Cole journeyed first to West Point and Cold Spring before continuing north to Buttermilk Falls, Troy, and Cohoes Falls near Albany, where the Hudson and Mohawk Rivers meet. On the return trip, Cole spent extended time in Catskill, stopping at the Catskill Mountain House. 1

The artist spent the following winter on the Schoharie River estate of George William Featherstonhaugh, where he worked tirelessly on the many commissions he had received that year.

Cole was not the first artist to venture into this region. The Irish-born landscapist William Guy Wallpublished a series of picturesque views in the Hudson River Portfolio(1821-26), engraved by John Hill.

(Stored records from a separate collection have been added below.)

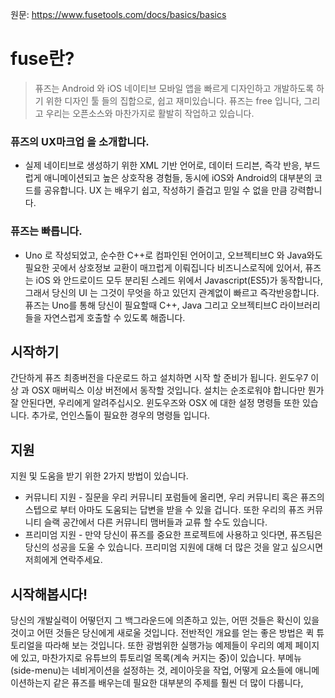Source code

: 
원문: https://www.fusetools.com/docs/basics/basics

# fuse란? #
> 퓨즈는 Android 와 iOS 네이티브 모바일 앱을 빠르게 디자인하고 개발하도록 하기 위한 디자인 툴 들의 집합으로, 쉽고 재미있습니다. 퓨즈는 free 입니다, 그리고 우리는 오픈소스와 마찬가지로 활발히 작업하고 있습니다.

### 퓨즈의 UX마크업 을 소개합니다. ###
- 실제 네이티브로 생성하기 위한 XML 기반 언어로, 데이터 드리븐, 즉각 반응, 부드럽게 애니메이션되고 높은 상호작용 경험들, 동시에 iOS와 Android의 대부분의 코드를 공유합니다. UX 는 배우기 쉽고, 작성하기 즐겁고 믿일 수 없을 만큼 강력합니다.

### 퓨즈는 빠릅니다. ### 
- Uno 로 작성되었고, 순수한 C++로 컴파인된 언어이고, 오브젝티브C 와 Java와도 필요한 곳에서 상호정보 교환이 매끄럽게 이뤄집니다
비즈니스로직에 있어서, 퓨즈는 iOS 와 안드로이드 모두 분리된 스레드 위에서 Javascript(ES5)가 동작합니다, 그래서 당신의 UI 는 그것이 무엇을 하고 있던지 관계없이 빠르고 즉각반응합니다. 퓨즈는 Uno를 통해 당신이 필요할때 C++, Java 그리고 오브젝티브C 라이브러리들을 자연스럽게 호출할 수 있도록 해줍니다. 


## 시작하기 ##
간단하게 퓨즈 최종버전을 다운로드 하고 설치하면 시작 할 준비가 됩니다. 윈도우7 이상 과 OSX 매버릭스 이상 버전에서 동작할 것입니다.
설치는 순조로워야 합니다만 뭔가 잘 안된다면, 우리에게 알려주십시오. 윈도우즈와 OSX 에 대한 설정 명령들 또한 있습니다. 추가로, 언인스톨이 필요한 경우의 명령들 입니다.

## 지원 ##
지원 및 도움을 받기 위한 2가지 방법이 있습니다.
- 커뮤니티 지원 - 질문을 우리 커뮤니티 포럼들에 올리면, 우리 커뮤니티 혹은 퓨즈의 스텝으로 부터 아마도 도움되는 답변을 받을 수 있을 겁니다. 또한 우리의 퓨즈 커뮤니티 슬랙 공간에서 다른 커뮤니티 맴버들과 교류 할 수도 있습니다.
- 프리미엄 지원 - 만약 당신이 퓨즈를 중요한 프로젝트에 사용하고 잇다면, 퓨즈팀은 당신의 성공을 도울 수 있습니다. 프리미엄 지원에 대해 더 많은 것을 알고 싶으시면 저희에게 연락주세요.

## 시작해봅시다! ##
당신의 개발실력이 어떻던지 그 백그라운드에 의존하고 있는, 어떤 것들은 확신이 있을 것이고 어떤 것들은 당신에게 새로울 것입니다.
전반적인 개요를 얻는 좋은 방법은 퀵 튜토리얼을 따라해 보는 것입니다. 또한 광범위한 실행가능 예제들이 우리의 예제 페이지에 있고, 마찬가지로 유튜브의 튜토리얼 목록(계속 커지는 중)이 있습니다.
부메뉴(side-menu)는 네비게이션을 설정하는 것, 레이아웃을 작업, 어떻게 요소들에 애니메이션하는지 같은 퓨즈를 배우는데 필요한 대부분의 주제를 훨씬 더 많이 다룹니다,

In fact, the Catskill Mountains region was fast becoming a popular tourist destination as wealthy Americans began to look to their own native countryside for recreation and aesthetic inspiration. The Catskill Mountain House, built in 1824 on an escarpment overlooking the Hudson Valley, offered accommodations for such guests, and carriage roads were built in order to make remote mountain areas more accessible to tourists.

Kaaterskill Falls, first introduced to the American public through such publications as James Fenimore Cooper's The Pioneers (1823), was a major destination for tourists at the time.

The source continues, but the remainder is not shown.